§ EXERCISE AIM
Render every entry exactly as it appears.

*** SOURCE DATA ***

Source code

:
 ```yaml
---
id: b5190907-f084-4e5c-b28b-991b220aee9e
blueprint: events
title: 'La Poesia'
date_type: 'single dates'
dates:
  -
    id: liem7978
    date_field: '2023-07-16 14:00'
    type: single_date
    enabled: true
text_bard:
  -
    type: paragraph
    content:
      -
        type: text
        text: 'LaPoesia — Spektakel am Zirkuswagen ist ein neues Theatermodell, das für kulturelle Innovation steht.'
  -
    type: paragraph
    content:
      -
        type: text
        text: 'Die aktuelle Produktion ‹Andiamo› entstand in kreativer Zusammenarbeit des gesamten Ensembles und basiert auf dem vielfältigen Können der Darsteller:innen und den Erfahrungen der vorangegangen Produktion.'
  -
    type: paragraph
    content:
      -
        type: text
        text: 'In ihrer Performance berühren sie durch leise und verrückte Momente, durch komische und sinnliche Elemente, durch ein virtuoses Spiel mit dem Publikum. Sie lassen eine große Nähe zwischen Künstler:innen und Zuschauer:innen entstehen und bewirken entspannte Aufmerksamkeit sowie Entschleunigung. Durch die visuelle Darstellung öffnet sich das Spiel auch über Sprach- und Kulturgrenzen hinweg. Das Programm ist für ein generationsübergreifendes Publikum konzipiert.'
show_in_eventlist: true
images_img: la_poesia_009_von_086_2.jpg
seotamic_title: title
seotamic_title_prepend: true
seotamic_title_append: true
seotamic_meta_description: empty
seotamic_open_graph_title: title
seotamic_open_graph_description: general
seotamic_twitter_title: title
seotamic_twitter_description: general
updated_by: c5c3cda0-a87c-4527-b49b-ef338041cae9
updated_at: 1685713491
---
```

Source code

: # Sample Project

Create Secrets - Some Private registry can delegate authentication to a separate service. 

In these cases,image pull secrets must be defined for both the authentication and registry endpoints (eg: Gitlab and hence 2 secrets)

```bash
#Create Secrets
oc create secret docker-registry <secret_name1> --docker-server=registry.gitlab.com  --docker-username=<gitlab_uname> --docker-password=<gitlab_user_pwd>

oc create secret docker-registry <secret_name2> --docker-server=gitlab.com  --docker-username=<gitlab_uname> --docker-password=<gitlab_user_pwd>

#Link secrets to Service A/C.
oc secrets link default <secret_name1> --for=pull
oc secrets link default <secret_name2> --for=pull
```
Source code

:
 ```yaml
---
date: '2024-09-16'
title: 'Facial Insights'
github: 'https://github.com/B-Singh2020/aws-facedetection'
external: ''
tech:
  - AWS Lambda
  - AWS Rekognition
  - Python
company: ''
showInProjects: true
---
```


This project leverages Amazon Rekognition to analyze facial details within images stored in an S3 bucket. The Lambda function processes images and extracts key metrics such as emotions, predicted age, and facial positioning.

*** End of SOURCE DATA ***

§ OUTPUT FOR THIS EXERCISE
Source code

:
 ```yaml
---
id: b5190907-f084-4e5c-b28b-991b220aee9e
blueprint: events
title: 'La Poesia'
date_type: 'single dates'
dates:
  -
    id: liem7978
    date_field: '2023-07-16 14:00'
    type: single_date
    enabled: true
text_bard:
  -
    type: paragraph
    content:
      -
        type: text
        text: 'LaPoesia — Spektakel am Zirkuswagen ist ein neues Theatermodell, das für kulturelle Innovation steht.'
  -
    type: paragraph
    content:
      -
        type: text
        text: 'Die aktuelle Produktion ‹Andiamo› entstand in kreativer Zusammenarbeit des gesamten Ensembles und basiert auf dem vielfältigen Können der Darsteller:innen und den Erfahrungen der vorangegangen Produktion.'
  -
    type: paragraph
    content:
      -
        type: text
        text: 'In ihrer Performance berühren sie durch leise und verrückte Momente, durch komische und sinnliche Elemente, durch ein virtuoses Spiel mit dem Publikum. Sie lassen eine große Nähe zwischen Künstler:innen und Zuschauer:innen entstehen und bewirken entspannte Aufmerksamkeit sowie Entschleunigung. Durch die visuelle Darstellung öffnet sich das Spiel auch über Sprach- und Kulturgrenzen hinweg. Das Programm ist für ein generationsübergreifendes Publikum konzipiert.'
show_in_eventlist: true
images_img: la_poesia_009_von_086_2.jpg
seotamic_title: title
seotamic_title_prepend: true
seotamic_title_append: true
seotamic_meta_description: empty
seotamic_open_graph_title: title
seotamic_open_graph_description: general
seotamic_twitter_title: title
seotamic_twitter_description: general
updated_by: c5c3cda0-a87c-4527-b49b-ef338041cae9
updated_at: 1685713491
---
```

Source code

: # Sample Project

Create Secrets - Some Private registry can delegate authentication to a separate service. 

In these cases,image pull secrets must be defined for both the authentication and registry endpoints (eg: Gitlab and hence 2 secrets)

```bash
#Create Secrets
oc create secret docker-registry <secret_name1> --docker-server=registry.gitlab.com  --docker-username=<gitlab_uname> --docker-password=<gitlab_user_pwd>

oc create secret docker-registry <secret_name2> --docker-server=gitlab.com  --docker-username=<gitlab_uname> --docker-password=<gitlab_user_pwd>

#Link secrets to Service A/C.
oc secrets link default <secret_name1> --for=pull
oc secrets link default <secret_name2> --for=pull
```
Source code

:
 ```yaml
---
date: '2024-09-16'
title: 'Facial Insights'
github: 'https://github.com/B-Singh2020/aws-facedetection'
external: ''
tech:
  - AWS Lambda
  - AWS Rekognition
  - Python
company: ''
showInProjects: true
---
```


This project leverages Amazon Rekognition to analyze facial details within images stored in an S3 bucket. The Lambda function processes images and extracts key metrics such as emotions, predicted age, and facial positioning.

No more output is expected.